::: LISTED ENTRIES

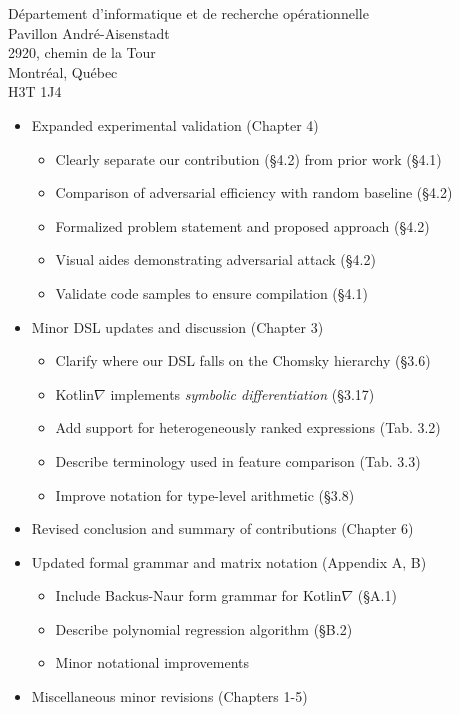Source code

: \documentclass{letter}
\begin{document}
\begin{letter}{D\'epartement d'informatique et de recherche op\'erationnelle \\ Pavillon Andr\'e-Aisenstadt \\ 2920, chemin de la Tour \\ Montr\'eal, Qu\'ebec \\ H3T 1J4}
        \begin{itemize}
            \item Expanded experimental validation (Chapter 4)
                \begin{itemize}
                    \item Clearly separate our contribution (\S 4.2) from prior work (\S 4.1)
                    \item Comparison of adversarial efficiency with random baseline (\S 4.2)
                    \item Formalized problem statement and proposed approach (\S 4.2)
                    \item Visual aides demonstrating adversarial attack (\S 4.2)
                    \item Validate code samples to ensure compilation (\S 4.1)
                \end{itemize}
            \item Minor DSL updates and discussion (Chapter 3)
                \begin{itemize}
                    \item Clarify where our DSL falls on the Chomsky hierarchy (\S 3.6)
                    \item Kotlin$\nabla$ implements \textit{symbolic differentiation} (\S 3.17)
                    \item Add support for heterogeneously ranked expressions (Tab. 3.2)
                    \item Describe terminology used in feature comparison (Tab. 3.3)
                    \item Improve notation for type-level arithmetic (\S 3.8)
                \end{itemize}
            \item Revised conclusion and summary of contributions (Chapter 6)
            \item Updated formal grammar and matrix notation (Appendix A, B)
                \begin{itemize}
                    \item Include Backus-Naur form grammar for Kotlin$\nabla$ (\S A.1)
                    \item Describe polynomial regression algorithm (\S B.2)
                    \item Minor notational improvements
                \end{itemize}
            \item Miscellaneous minor revisions (Chapters 1-5)

\end{itemize}
\end{letter}
\end{document}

::::::

### THE PROBLEM
For this exercise, transcribe the entries verbatim and skip all pictures.

### SOLVED PROBLEM
Source code

: \documentclass{letter}
\begin{document}
\begin{letter}{D\'epartement d'informatique et de recherche op\'erationnelle \\ Pavillon Andr\'e-Aisenstadt \\ 2920, chemin de la Tour \\ Montr\'eal, Qu\'ebec \\ H3T 1J4}
        \begin{itemize}
            \item Expanded experimental validation (Chapter 4)
                \begin{itemize}
                    \item Clearly separate our contribution (\S 4.2) from prior work (\S 4.1)
                    \item Comparison of adversarial efficiency with random baseline (\S 4.2)
                    \item Formalized problem statement and proposed approach (\S 4.2)
                    \item Visual aides demonstrating adversarial attack (\S 4.2)
                    \item Validate code samples to ensure compilation (\S 4.1)
                \end{itemize}
            \item Minor DSL updates and discussion (Chapter 3)
                \begin{itemize}
                    \item Clarify where our DSL falls on the Chomsky hierarchy (\S 3.6)
                    \item Kotlin$\nabla$ implements \textit{symbolic differentiation} (\S 3.17)
                    \item Add support for heterogeneously ranked expressions (Tab. 3.2)
                    \item Describe terminology used in feature comparison (Tab. 3.3)
                    \item Improve notation for type-level arithmetic (\S 3.8)
                \end{itemize}
            \item Revised conclusion and summary of contributions (Chapter 6)
            \item Updated formal grammar and matrix notation (Appendix A, B)
                \begin{itemize}
                    \item Include Backus-Naur form grammar for Kotlin$\nabla$ (\S A.1)
                    \item Describe polynomial regression algorithm (\S B.2)
                    \item Minor notational improvements
                \end{itemize}
            \item Miscellaneous minor revisions (Chapters 1-5)

\end{itemize}
\end{letter}
\end{document}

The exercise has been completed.